____ Data for this task
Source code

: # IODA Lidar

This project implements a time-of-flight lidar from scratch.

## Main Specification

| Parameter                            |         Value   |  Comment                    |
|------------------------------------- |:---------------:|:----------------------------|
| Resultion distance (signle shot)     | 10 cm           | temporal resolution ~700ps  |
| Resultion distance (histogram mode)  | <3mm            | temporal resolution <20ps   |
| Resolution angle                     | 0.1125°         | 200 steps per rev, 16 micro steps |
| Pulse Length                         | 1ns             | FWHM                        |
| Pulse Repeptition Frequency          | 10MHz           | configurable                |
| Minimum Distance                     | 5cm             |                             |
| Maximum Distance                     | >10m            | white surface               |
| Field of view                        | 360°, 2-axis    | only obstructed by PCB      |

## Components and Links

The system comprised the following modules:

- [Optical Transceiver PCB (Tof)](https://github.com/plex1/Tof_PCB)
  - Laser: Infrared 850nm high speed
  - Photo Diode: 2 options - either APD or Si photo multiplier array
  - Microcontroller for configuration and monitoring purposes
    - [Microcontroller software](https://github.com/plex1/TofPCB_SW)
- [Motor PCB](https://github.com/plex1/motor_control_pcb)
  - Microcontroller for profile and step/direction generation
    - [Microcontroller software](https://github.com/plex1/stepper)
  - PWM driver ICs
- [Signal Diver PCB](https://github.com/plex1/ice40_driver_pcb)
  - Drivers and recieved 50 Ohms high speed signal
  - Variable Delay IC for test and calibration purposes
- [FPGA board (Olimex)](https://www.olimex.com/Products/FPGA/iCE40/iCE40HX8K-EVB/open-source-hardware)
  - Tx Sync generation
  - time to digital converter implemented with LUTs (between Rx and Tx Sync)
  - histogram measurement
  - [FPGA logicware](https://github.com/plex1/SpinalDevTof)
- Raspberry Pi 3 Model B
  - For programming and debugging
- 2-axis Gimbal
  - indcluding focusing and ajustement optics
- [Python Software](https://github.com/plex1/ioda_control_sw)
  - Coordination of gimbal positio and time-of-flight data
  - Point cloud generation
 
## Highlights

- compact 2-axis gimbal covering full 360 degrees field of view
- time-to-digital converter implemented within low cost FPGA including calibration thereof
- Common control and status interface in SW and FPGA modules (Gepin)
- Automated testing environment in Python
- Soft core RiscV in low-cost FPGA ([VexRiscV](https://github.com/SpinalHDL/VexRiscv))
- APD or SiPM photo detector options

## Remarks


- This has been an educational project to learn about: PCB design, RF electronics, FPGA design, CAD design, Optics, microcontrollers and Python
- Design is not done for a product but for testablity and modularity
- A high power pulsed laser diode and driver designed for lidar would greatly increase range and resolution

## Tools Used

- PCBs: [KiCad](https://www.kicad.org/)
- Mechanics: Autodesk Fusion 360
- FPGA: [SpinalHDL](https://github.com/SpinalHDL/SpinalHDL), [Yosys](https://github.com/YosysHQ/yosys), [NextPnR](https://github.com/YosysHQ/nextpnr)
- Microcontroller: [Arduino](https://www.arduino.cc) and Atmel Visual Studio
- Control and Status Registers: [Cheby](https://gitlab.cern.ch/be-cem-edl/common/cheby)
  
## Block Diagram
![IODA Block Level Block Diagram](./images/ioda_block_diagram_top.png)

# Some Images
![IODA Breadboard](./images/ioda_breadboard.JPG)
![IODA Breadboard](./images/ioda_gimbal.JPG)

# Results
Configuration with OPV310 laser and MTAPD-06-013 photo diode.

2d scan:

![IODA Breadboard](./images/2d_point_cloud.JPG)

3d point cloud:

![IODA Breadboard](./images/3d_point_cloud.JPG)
________
◆ **Exercise details**
Begin with the line that contains "- APD or SiPM photo detector options" and print each line exactly until the data ends, including the last line.

◆ **Response box**
- APD or SiPM photo detector options

## Remarks


- This has been an educational project to learn about: PCB design, RF electronics, FPGA design, CAD design, Optics, microcontrollers and Python
- Design is not done for a product but for testablity and modularity
- A high power pulsed laser diode and driver designed for lidar would greatly increase range and resolution

## Tools Used

- PCBs: [KiCad](https://www.kicad.org/)
- Mechanics: Autodesk Fusion 360
- FPGA: [SpinalHDL](https://github.com/SpinalHDL/SpinalHDL), [Yosys](https://github.com/YosysHQ/yosys), [NextPnR](https://github.com/YosysHQ/nextpnr)
- Microcontroller: [Arduino](https://www.arduino.cc) and Atmel Visual Studio
- Control and Status Registers: [Cheby](https://gitlab.cern.ch/be-cem-edl/common/cheby)
  
## Block Diagram
![IODA Block Level Block Diagram](./images/ioda_block_diagram_top.png)

# Some Images
![IODA Breadboard](./images/ioda_breadboard.JPG)
![IODA Breadboard](./images/ioda_gimbal.JPG)

# Results
Configuration with OPV310 laser and MTAPD-06-013 photo diode.

2d scan:

![IODA Breadboard](./images/2d_point_cloud.JPG)

3d point cloud:

![IODA Breadboard](./images/3d_point_cloud.JPG)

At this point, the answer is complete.